Wednesday , December 2 2020

Covid-19: Singapore’s reopening failing to lift equity benchmark


Singapore’s emergence from the Covid-19 shock is gathering pace, but that isn’t boosting the nation’s equity benchmark.
That’s because the gauge is very much a bet on the global recovery rather than a wager on the city-state. The Straits Times Index is still 21% away from turning positive for the year, among the worst in Asia. Singapore’s plan to give a roadmap to the final phase of reopening and the ongoing decline in active virus cases has so far had limited impact on nation’s equities.
Thanks to Singapore’s deep integration with global trade and supply chains, half of the benchmark members’ revenues is from outside the island nation, according to data from
Singapore Exchange Ltd. The International Monetary Fund forecast a 4.4% global contraction for this year, the deepest since the Great Depression, but less than its prior estimate of 5.2% in June.
Stocks in the gauge have a significant regional presence and “there are no signs of a near-term earnings turnaround for index heavyweights like the banks and Singtel,” said Shekhar Jaiswal, head of research at RHB Singapore. “We continue to recommend investors to stay anchored in defensive names.”

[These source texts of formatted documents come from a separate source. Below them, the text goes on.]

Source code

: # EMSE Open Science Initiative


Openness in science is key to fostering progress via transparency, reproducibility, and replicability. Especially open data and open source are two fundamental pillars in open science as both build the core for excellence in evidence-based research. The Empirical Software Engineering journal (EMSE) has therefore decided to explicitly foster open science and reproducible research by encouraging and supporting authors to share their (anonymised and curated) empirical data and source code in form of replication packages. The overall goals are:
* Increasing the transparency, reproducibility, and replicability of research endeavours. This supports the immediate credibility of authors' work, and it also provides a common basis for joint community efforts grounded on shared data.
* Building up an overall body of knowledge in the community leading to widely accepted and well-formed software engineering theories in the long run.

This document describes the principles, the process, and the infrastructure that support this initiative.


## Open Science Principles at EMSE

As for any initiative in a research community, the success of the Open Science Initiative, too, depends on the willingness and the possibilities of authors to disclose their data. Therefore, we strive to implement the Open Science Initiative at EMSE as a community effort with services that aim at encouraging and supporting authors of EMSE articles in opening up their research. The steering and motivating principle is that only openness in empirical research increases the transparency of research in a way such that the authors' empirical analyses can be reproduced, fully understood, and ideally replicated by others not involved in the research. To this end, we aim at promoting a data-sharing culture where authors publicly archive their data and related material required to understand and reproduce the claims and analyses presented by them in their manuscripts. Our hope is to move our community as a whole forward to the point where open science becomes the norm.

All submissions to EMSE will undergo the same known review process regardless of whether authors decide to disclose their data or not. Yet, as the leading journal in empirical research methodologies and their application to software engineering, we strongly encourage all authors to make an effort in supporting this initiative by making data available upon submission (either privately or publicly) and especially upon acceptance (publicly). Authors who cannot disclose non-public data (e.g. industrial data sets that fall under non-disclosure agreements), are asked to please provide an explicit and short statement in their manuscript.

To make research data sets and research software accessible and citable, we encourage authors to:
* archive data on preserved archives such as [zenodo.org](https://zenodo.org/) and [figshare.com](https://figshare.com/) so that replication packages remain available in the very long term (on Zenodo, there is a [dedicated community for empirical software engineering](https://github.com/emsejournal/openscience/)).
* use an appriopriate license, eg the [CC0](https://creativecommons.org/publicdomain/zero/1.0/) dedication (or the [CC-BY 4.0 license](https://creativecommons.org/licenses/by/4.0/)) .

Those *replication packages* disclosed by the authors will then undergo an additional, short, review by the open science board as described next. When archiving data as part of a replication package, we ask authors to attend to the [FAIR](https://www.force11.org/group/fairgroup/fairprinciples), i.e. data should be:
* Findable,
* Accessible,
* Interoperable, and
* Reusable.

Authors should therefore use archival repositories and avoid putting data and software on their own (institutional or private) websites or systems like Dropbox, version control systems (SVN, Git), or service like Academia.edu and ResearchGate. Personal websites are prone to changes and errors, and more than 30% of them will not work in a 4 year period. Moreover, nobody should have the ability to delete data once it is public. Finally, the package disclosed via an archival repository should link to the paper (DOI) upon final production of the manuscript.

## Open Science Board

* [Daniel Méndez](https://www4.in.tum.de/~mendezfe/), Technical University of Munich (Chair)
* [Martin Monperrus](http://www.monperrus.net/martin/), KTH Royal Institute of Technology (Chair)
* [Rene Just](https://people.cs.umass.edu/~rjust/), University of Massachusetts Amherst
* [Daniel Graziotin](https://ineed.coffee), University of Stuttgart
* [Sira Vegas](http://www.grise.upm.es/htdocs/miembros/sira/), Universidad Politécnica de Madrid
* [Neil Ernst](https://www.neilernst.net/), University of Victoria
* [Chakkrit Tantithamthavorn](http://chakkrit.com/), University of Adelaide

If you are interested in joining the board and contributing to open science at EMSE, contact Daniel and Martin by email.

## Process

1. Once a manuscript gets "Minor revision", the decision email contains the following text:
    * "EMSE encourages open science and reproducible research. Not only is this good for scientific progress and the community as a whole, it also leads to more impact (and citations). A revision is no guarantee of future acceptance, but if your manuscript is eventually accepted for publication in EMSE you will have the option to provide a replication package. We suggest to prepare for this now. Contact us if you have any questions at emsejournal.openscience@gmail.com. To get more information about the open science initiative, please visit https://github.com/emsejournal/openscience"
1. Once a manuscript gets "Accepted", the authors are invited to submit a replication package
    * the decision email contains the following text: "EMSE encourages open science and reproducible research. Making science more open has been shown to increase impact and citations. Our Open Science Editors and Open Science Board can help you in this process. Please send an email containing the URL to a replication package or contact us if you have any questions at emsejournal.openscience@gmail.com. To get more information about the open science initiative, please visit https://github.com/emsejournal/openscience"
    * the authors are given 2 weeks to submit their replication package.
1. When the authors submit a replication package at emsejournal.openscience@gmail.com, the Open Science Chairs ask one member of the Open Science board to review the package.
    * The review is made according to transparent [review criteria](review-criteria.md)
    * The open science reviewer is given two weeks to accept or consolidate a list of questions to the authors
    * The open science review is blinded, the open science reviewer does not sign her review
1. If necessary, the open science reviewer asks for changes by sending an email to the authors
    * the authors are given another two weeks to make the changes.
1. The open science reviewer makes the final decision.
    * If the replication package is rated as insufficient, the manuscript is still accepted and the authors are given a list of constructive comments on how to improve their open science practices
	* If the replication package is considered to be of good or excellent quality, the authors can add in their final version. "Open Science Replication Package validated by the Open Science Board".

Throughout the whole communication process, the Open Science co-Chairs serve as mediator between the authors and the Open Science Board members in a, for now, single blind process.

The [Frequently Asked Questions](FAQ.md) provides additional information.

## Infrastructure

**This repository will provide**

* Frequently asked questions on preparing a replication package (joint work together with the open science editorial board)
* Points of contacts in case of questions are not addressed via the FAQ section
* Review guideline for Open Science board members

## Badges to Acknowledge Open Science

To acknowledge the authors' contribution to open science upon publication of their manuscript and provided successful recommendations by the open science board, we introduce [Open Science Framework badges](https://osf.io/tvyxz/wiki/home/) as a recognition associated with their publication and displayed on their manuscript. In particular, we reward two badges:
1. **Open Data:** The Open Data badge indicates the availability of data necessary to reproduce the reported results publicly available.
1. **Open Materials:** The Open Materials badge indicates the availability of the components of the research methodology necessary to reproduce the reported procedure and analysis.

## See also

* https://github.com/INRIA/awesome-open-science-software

Jaiswal recommends investors stay with stocks such as supermarket operator Sheng Siong Group Ltd, property manager Ascendas Real Estate Investment Trust and defense-equipment maker Singapore Technologies Engineering Ltd, while selectively adding shares tied to the global recovery.
Investors have so far brushed off the incremental reopening measures. Singapore Airlines Ltd has risen a little more than 1% since the government announced a travel bubble with Hong Kong.
Another reason that has kept Singapore off investors’ radar is a lack in technology stocks listed in the city-state.